The 71-year-old DeVito, a screen legend who’s starred in too many cherished films to mentions, has made headlines of late as a celebrity surrogate of Democratic presidential candidate Bernie Sanders. And, since Curmudgeons focuses on a relationship between two men, DeVito chose to weigh in on North Carolina’s notorious HB2—otherwise known as the “bathroom bill.” For those in the dark, the bill stripped LGBT people of discrimination protection in places of “public accommodation.” That protection would have, among many other things, allowed transgender people to use the public bathroom of the gender they self-identify as and essentially barred cities and local governments in the state from expanding protections to the LGBT community.

“Oh my god, it’s ridiculous,” says Danny. “North Carolina is basically a pariah now. These people don’t understand what humanity is. They don’t have an evolutionary bone in their body. I think the people of North Carolina need to rise up against all this legislation, because it’s ludicrous to be discriminating against folks.” “I think they’re coming around, I think they’re seeing the light,” he continues. “Bruce Springsteen canceled a concert down there, and it’s kind of divesting. It’s the way it works in the world, it seems to be, because people are so invested in money—and so invested in capitalism—the only way to get people to wake up is to divest and say, ‘Look, we’re not going to do business with you if you’re going to treat people like second-class citizens and not give them their basic human rights. So do you want to just be on your own and out of the loop, or do you want to play ball with the rest of the world and make a progressive move into the future?’”

On a lighter note, the talk eventually shifted to the origins of the #Trollfoot—Danny DeVito’s obsession with taking photos of his foot everywhere he goes and then posting them to his Twitter account.

The #Trollfoot name, Lucy says, comes from the It’s Always Sunny in Philadelphia musical episode “The Nightman Cometh,” wherein DeVito’s Frank Reynolds plays the troll.

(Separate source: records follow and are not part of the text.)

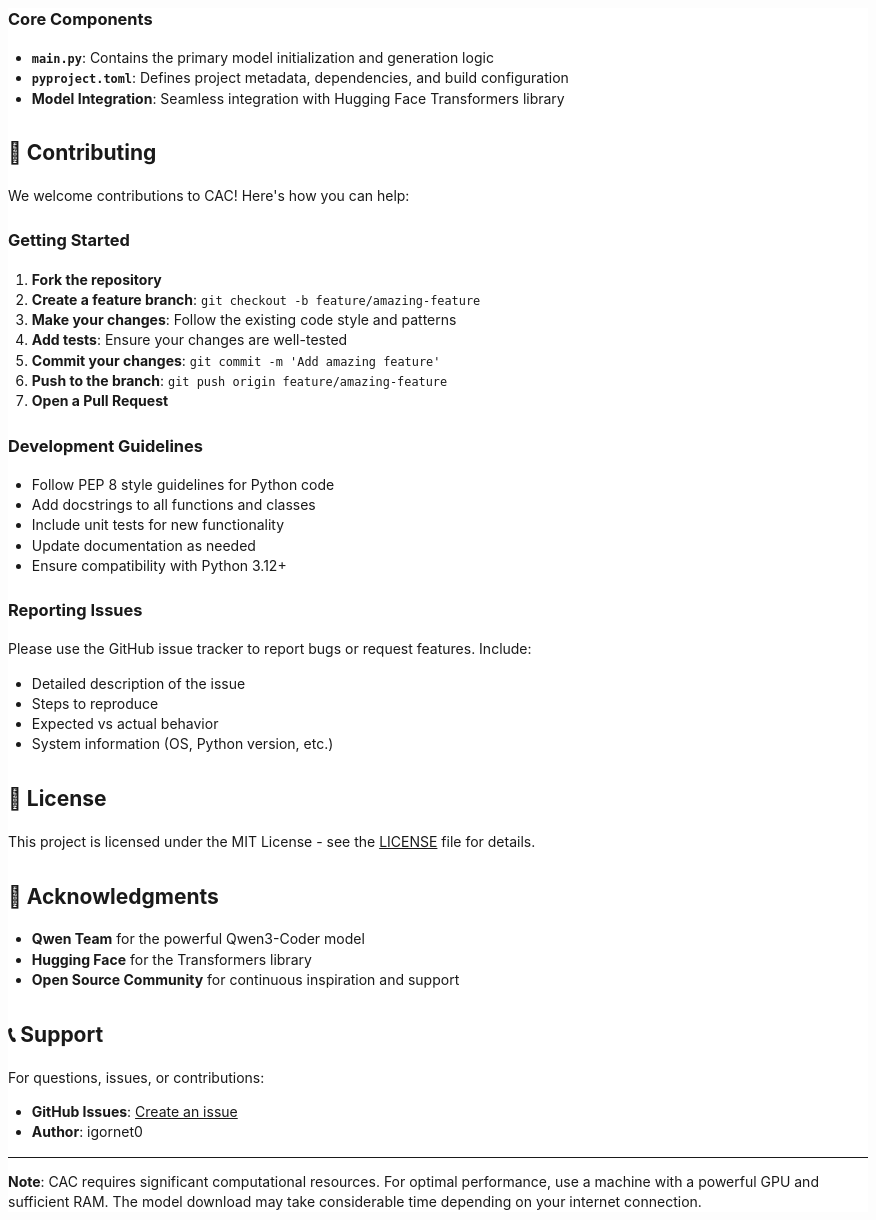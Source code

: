 ### Core Components

- **`main.py`**: Contains the primary model initialization and generation logic
- **`pyproject.toml`**: Defines project metadata, dependencies, and build configuration
- **Model Integration**: Seamless integration with Hugging Face Transformers library

## 🤝 Contributing

We welcome contributions to CAC! Here's how you can help:

### Getting Started

1. **Fork the repository**
2. **Create a feature branch**: `git checkout -b feature/amazing-feature`
3. **Make your changes**: Follow the existing code style and patterns
4. **Add tests**: Ensure your changes are well-tested
5. **Commit your changes**: `git commit -m 'Add amazing feature'`
6. **Push to the branch**: `git push origin feature/amazing-feature`
7. **Open a Pull Request**

### Development Guidelines

- Follow PEP 8 style guidelines for Python code
- Add docstrings to all functions and classes
- Include unit tests for new functionality
- Update documentation as needed
- Ensure compatibility with Python 3.12+

### Reporting Issues

Please use the GitHub issue tracker to report bugs or request features. Include:

- Detailed description of the issue
- Steps to reproduce
- Expected vs actual behavior
- System information (OS, Python version, etc.)

## 📄 License

This project is licensed under the MIT License - see the [LICENSE](LICENSE) file for details.

## 🙏 Acknowledgments

- **Qwen Team** for the powerful Qwen3-Coder model
- **Hugging Face** for the Transformers library
- **Open Source Community** for continuous inspiration and support

## 📞 Support

For questions, issues, or contributions:

- **GitHub Issues**: [Create an issue](https://github.com/igornet0/CAC/issues)
- **Author**: igornet0

---

**Note**: CAC requires significant computational resources. For optimal performance, use a machine with a powerful GPU and sufficient RAM. The model download may take considerable time depending on your internet connection.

“Oh my god. The #Trollfoot, man. It’s so strange,” she says, laughing. “I remember when he first joined Twitter and started doing the #Trollfoot. We went on this family vacation to Vietnam, and he’s got the phone and he’s tweeting. We’d be taking family photos, then we’d go onto the next thing and he’d be staying behind taking a photo of his foot in front of some monument. We’d say, ‘You care more about that foot than us!’”“Now the #Trollfoot thing is huge,” says a chuckling Lucy. “But hey, my dad’s an eccentric kinda guy. That’s just who he is.”